### Input material
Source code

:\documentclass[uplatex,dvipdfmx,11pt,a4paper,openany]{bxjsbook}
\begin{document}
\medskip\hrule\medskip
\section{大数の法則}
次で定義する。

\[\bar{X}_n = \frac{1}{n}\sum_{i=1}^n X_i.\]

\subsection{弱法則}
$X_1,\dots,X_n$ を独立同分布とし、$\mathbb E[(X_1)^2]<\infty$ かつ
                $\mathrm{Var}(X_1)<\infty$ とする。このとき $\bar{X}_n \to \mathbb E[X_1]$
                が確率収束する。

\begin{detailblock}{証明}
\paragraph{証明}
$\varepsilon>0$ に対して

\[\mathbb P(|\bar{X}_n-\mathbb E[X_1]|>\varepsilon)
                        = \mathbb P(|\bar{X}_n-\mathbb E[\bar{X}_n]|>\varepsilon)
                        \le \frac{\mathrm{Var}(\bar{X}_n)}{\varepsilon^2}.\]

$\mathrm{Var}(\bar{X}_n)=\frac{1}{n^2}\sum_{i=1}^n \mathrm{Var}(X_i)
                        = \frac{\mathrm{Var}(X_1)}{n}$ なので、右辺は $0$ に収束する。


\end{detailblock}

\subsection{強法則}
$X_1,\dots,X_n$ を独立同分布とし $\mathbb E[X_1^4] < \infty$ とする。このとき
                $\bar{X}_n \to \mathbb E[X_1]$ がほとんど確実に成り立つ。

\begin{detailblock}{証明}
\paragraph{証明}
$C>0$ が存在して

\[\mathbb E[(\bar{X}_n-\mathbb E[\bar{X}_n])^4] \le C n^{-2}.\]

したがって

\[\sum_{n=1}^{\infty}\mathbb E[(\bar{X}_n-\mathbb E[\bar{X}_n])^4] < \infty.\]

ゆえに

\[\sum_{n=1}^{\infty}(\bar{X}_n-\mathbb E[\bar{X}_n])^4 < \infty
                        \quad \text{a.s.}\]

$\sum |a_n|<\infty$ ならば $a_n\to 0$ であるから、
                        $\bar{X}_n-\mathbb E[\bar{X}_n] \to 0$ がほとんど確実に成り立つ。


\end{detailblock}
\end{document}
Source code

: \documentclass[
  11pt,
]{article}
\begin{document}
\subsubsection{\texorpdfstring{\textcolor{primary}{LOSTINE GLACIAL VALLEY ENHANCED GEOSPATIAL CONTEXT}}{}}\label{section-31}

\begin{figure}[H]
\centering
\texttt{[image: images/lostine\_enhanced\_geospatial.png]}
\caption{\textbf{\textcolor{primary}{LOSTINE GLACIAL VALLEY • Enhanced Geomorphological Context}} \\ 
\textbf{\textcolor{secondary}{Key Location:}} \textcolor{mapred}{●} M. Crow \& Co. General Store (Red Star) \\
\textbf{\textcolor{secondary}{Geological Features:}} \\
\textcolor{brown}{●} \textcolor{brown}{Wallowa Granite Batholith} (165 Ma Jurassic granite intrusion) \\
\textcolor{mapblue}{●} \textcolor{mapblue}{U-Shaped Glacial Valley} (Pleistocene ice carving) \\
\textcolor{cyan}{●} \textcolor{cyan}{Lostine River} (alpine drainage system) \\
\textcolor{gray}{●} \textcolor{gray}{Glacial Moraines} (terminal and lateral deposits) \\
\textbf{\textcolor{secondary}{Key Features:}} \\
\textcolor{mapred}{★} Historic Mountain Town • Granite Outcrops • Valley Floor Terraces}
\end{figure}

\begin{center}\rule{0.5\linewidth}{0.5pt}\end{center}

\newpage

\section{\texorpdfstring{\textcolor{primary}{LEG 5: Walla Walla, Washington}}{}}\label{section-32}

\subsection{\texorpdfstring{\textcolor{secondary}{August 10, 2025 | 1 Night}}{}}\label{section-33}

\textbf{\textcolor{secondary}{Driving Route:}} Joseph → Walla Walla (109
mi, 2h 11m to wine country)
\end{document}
######
### About this task
The data above needs retyping. Reproduce each line exactly.

### Exercise response
Source code

:\documentclass[uplatex,dvipdfmx,11pt,a4paper,openany]{bxjsbook}
\begin{document}
\medskip\hrule\medskip
\section{大数の法則}
次で定義する。

\[\bar{X}_n = \frac{1}{n}\sum_{i=1}^n X_i.\]

\subsection{弱法則}
$X_1,\dots,X_n$ を独立同分布とし、$\mathbb E[(X_1)^2]<\infty$ かつ
                $\mathrm{Var}(X_1)<\infty$ とする。このとき $\bar{X}_n \to \mathbb E[X_1]$
                が確率収束する。

\begin{detailblock}{証明}
\paragraph{証明}
$\varepsilon>0$ に対して

\[\mathbb P(|\bar{X}_n-\mathbb E[X_1]|>\varepsilon)
                        = \mathbb P(|\bar{X}_n-\mathbb E[\bar{X}_n]|>\varepsilon)
                        \le \frac{\mathrm{Var}(\bar{X}_n)}{\varepsilon^2}.\]

$\mathrm{Var}(\bar{X}_n)=\frac{1}{n^2}\sum_{i=1}^n \mathrm{Var}(X_i)
                        = \frac{\mathrm{Var}(X_1)}{n}$ なので、右辺は $0$ に収束する。


\end{detailblock}

\subsection{強法則}
$X_1,\dots,X_n$ を独立同分布とし $\mathbb E[X_1^4] < \infty$ とする。このとき
                $\bar{X}_n \to \mathbb E[X_1]$ がほとんど確実に成り立つ。

\begin{detailblock}{証明}
\paragraph{証明}
$C>0$ が存在して

\[\mathbb E[(\bar{X}_n-\mathbb E[\bar{X}_n])^4] \le C n^{-2}.\]

したがって

\[\sum_{n=1}^{\infty}\mathbb E[(\bar{X}_n-\mathbb E[\bar{X}_n])^4] < \infty.\]

ゆえに

\[\sum_{n=1}^{\infty}(\bar{X}_n-\mathbb E[\bar{X}_n])^4 < \infty
                        \quad \text{a.s.}\]

$\sum |a_n|<\infty$ ならば $a_n\to 0$ であるから、
                        $\bar{X}_n-\mathbb E[\bar{X}_n] \to 0$ がほとんど確実に成り立つ。


\end{detailblock}
\end{document}
Source code

: \documentclass[
  11pt,
]{article}
\begin{document}
\subsubsection{\texorpdfstring{\textcolor{primary}{LOSTINE GLACIAL VALLEY ENHANCED GEOSPATIAL CONTEXT}}{}}\label{section-31}

\begin{figure}[H]
\centering
\texttt{[image: images/lostine\_enhanced\_geospatial.png]}
\caption{\textbf{\textcolor{primary}{LOSTINE GLACIAL VALLEY • Enhanced Geomorphological Context}} \\ 
\textbf{\textcolor{secondary}{Key Location:}} \textcolor{mapred}{●} M. Crow \& Co. General Store (Red Star) \\
\textbf{\textcolor{secondary}{Geological Features:}} \\
\textcolor{brown}{●} \textcolor{brown}{Wallowa Granite Batholith} (165 Ma Jurassic granite intrusion) \\
\textcolor{mapblue}{●} \textcolor{mapblue}{U-Shaped Glacial Valley} (Pleistocene ice carving) \\
\textcolor{cyan}{●} \textcolor{cyan}{Lostine River} (alpine drainage system) \\
\textcolor{gray}{●} \textcolor{gray}{Glacial Moraines} (terminal and lateral deposits) \\
\textbf{\textcolor{secondary}{Key Features:}} \\
\textcolor{mapred}{★} Historic Mountain Town • Granite Outcrops • Valley Floor Terraces}
\end{figure}

\begin{center}\rule{0.5\linewidth}{0.5pt}\end{center}

\newpage

\section{\texorpdfstring{\textcolor{primary}{LEG 5: Walla Walla, Washington}}{}}\label{section-32}

\subsection{\texorpdfstring{\textcolor{secondary}{August 10, 2025 | 1 Night}}{}}\label{section-33}

\textbf{\textcolor{secondary}{Driving Route:}} Joseph → Walla Walla (109
mi, 2h 11m to wine country)
\end{document}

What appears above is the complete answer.